**SUPPLIED RECORDS**.
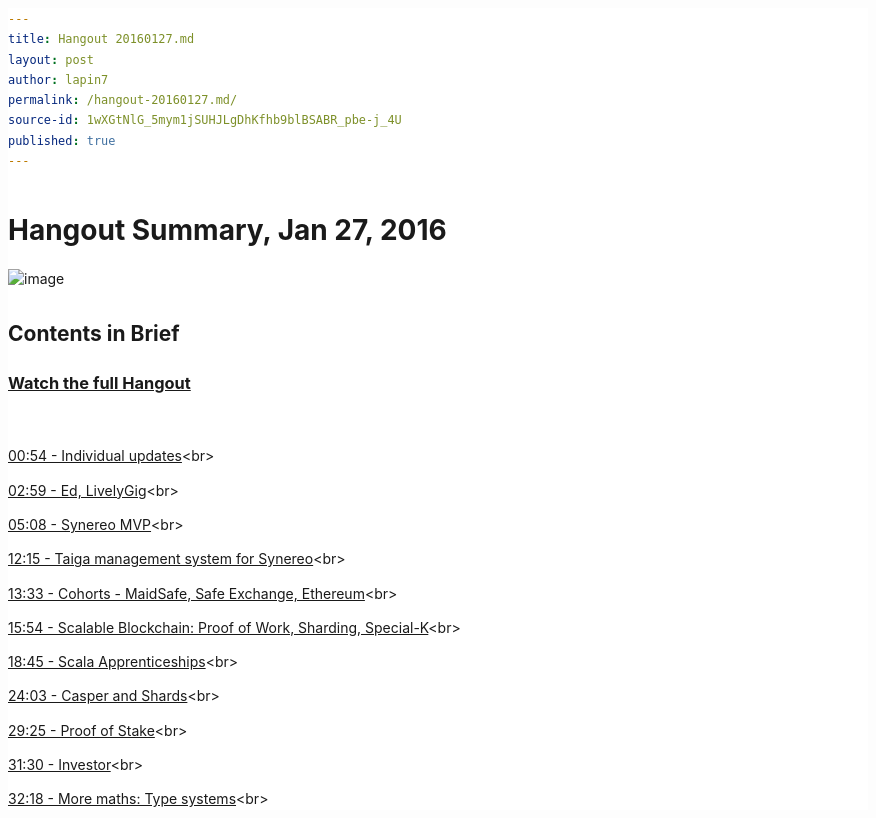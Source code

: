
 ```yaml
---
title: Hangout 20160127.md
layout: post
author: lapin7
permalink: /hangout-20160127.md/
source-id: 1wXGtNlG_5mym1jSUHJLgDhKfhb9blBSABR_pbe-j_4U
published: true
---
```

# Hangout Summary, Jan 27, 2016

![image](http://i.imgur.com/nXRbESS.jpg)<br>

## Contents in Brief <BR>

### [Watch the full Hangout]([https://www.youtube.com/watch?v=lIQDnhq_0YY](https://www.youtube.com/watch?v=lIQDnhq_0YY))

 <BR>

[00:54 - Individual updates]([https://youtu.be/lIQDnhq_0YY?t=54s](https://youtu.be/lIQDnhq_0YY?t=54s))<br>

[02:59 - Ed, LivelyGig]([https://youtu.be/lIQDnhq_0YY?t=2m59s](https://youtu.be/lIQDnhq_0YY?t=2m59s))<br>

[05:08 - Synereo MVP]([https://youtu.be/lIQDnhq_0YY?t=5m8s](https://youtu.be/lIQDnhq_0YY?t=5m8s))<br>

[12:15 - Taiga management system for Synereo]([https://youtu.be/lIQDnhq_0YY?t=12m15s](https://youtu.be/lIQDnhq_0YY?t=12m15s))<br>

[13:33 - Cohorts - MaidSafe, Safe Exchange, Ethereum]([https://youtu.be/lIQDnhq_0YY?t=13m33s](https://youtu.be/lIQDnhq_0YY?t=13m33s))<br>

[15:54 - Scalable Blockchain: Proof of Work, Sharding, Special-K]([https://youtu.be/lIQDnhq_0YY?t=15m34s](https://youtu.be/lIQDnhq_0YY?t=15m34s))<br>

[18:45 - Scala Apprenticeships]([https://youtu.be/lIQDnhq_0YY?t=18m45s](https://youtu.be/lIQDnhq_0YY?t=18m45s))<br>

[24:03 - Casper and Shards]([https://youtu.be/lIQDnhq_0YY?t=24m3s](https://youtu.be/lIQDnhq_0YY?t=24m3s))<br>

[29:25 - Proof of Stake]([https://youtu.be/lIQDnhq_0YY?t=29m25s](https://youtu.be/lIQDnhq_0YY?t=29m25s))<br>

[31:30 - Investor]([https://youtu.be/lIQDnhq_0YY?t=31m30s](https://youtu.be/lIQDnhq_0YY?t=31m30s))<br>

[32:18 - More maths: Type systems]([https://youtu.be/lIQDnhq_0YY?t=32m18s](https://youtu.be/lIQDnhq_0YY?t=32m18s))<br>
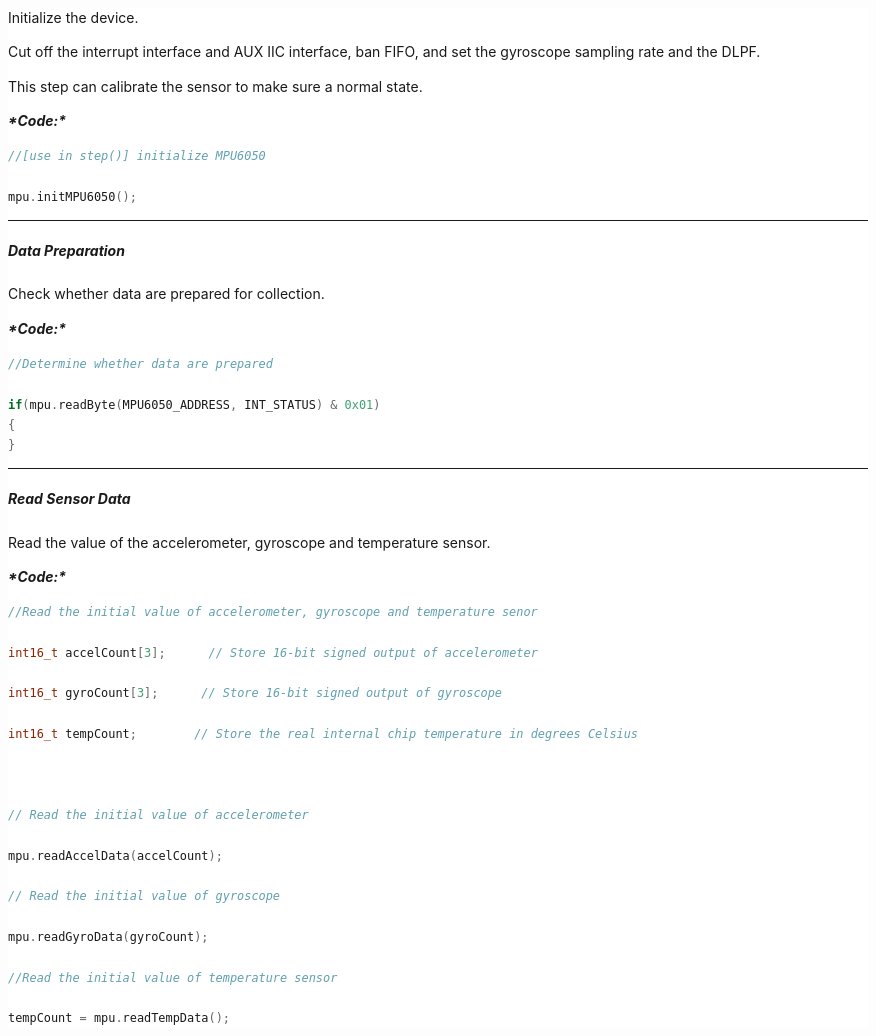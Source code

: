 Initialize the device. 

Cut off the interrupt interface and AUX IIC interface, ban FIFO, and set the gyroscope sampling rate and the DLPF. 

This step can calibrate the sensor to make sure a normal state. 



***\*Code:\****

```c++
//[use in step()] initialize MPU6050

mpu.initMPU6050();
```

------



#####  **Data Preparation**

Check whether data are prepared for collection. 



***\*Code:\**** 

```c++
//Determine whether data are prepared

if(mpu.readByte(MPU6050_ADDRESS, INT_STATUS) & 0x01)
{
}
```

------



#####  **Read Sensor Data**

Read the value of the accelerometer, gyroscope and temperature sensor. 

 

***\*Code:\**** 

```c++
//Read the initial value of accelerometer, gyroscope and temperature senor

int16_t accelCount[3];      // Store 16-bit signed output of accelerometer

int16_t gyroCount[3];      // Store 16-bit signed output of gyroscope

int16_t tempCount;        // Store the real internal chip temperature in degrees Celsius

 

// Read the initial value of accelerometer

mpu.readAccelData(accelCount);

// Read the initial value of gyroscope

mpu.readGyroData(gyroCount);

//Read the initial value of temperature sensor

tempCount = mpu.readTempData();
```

**TASK DETAILS**. Copy the whole listing above word for word but do not carry over the pictures.

**TASK OUTPUT**.
Source code

:
 ```yaml
---
title: Hangout 20160127.md
layout: post
author: lapin7
permalink: /hangout-20160127.md/
source-id: 1wXGtNlG_5mym1jSUHJLgDhKfhb9blBSABR_pbe-j_4U
published: true
---
```

# Hangout Summary, Jan 27, 2016

![image](http://i.imgur.com/nXRbESS.jpg)<br>

## Contents in Brief <BR>

### [Watch the full Hangout]([https://www.youtube.com/watch?v=lIQDnhq_0YY](https://www.youtube.com/watch?v=lIQDnhq_0YY))

 <BR>

[00:54 - Individual updates]([https://youtu.be/lIQDnhq_0YY?t=54s](https://youtu.be/lIQDnhq_0YY?t=54s))<br>

[02:59 - Ed, LivelyGig]([https://youtu.be/lIQDnhq_0YY?t=2m59s](https://youtu.be/lIQDnhq_0YY?t=2m59s))<br>

[05:08 - Synereo MVP]([https://youtu.be/lIQDnhq_0YY?t=5m8s](https://youtu.be/lIQDnhq_0YY?t=5m8s))<br>

[12:15 - Taiga management system for Synereo]([https://youtu.be/lIQDnhq_0YY?t=12m15s](https://youtu.be/lIQDnhq_0YY?t=12m15s))<br>

[13:33 - Cohorts - MaidSafe, Safe Exchange, Ethereum]([https://youtu.be/lIQDnhq_0YY?t=13m33s](https://youtu.be/lIQDnhq_0YY?t=13m33s))<br>

[15:54 - Scalable Blockchain: Proof of Work, Sharding, Special-K]([https://youtu.be/lIQDnhq_0YY?t=15m34s](https://youtu.be/lIQDnhq_0YY?t=15m34s))<br>

[18:45 - Scala Apprenticeships]([https://youtu.be/lIQDnhq_0YY?t=18m45s](https://youtu.be/lIQDnhq_0YY?t=18m45s))<br>

[24:03 - Casper and Shards]([https://youtu.be/lIQDnhq_0YY?t=24m3s](https://youtu.be/lIQDnhq_0YY?t=24m3s))<br>

[29:25 - Proof of Stake]([https://youtu.be/lIQDnhq_0YY?t=29m25s](https://youtu.be/lIQDnhq_0YY?t=29m25s))<br>

[31:30 - Investor]([https://youtu.be/lIQDnhq_0YY?t=31m30s](https://youtu.be/lIQDnhq_0YY?t=31m30s))<br>

[32:18 - More maths: Type systems]([https://youtu.be/lIQDnhq_0YY?t=32m18s](https://youtu.be/lIQDnhq_0YY?t=32m18s))<br>
Source code

: Initialize the device. 

Cut off the interrupt interface and AUX IIC interface, ban FIFO, and set the gyroscope sampling rate and the DLPF. 

This step can calibrate the sensor to make sure a normal state. 



***\*Code:\****

```c++
//[use in step()] initialize MPU6050

mpu.initMPU6050();
```

------



#####  **Data Preparation**

Check whether data are prepared for collection. 



***\*Code:\**** 

```c++
//Determine whether data are prepared

if(mpu.readByte(MPU6050_ADDRESS, INT_STATUS) & 0x01)
{
}
```

------



#####  **Read Sensor Data**

Read the value of the accelerometer, gyroscope and temperature sensor. 

 

***\*Code:\**** 

```c++
//Read the initial value of accelerometer, gyroscope and temperature senor

int16_t accelCount[3];      // Store 16-bit signed output of accelerometer

int16_t gyroCount[3];      // Store 16-bit signed output of gyroscope

int16_t tempCount;        // Store the real internal chip temperature in degrees Celsius

 

// Read the initial value of accelerometer

mpu.readAccelData(accelCount);

// Read the initial value of gyroscope

mpu.readGyroData(gyroCount);

//Read the initial value of temperature sensor

tempCount = mpu.readTempData();
```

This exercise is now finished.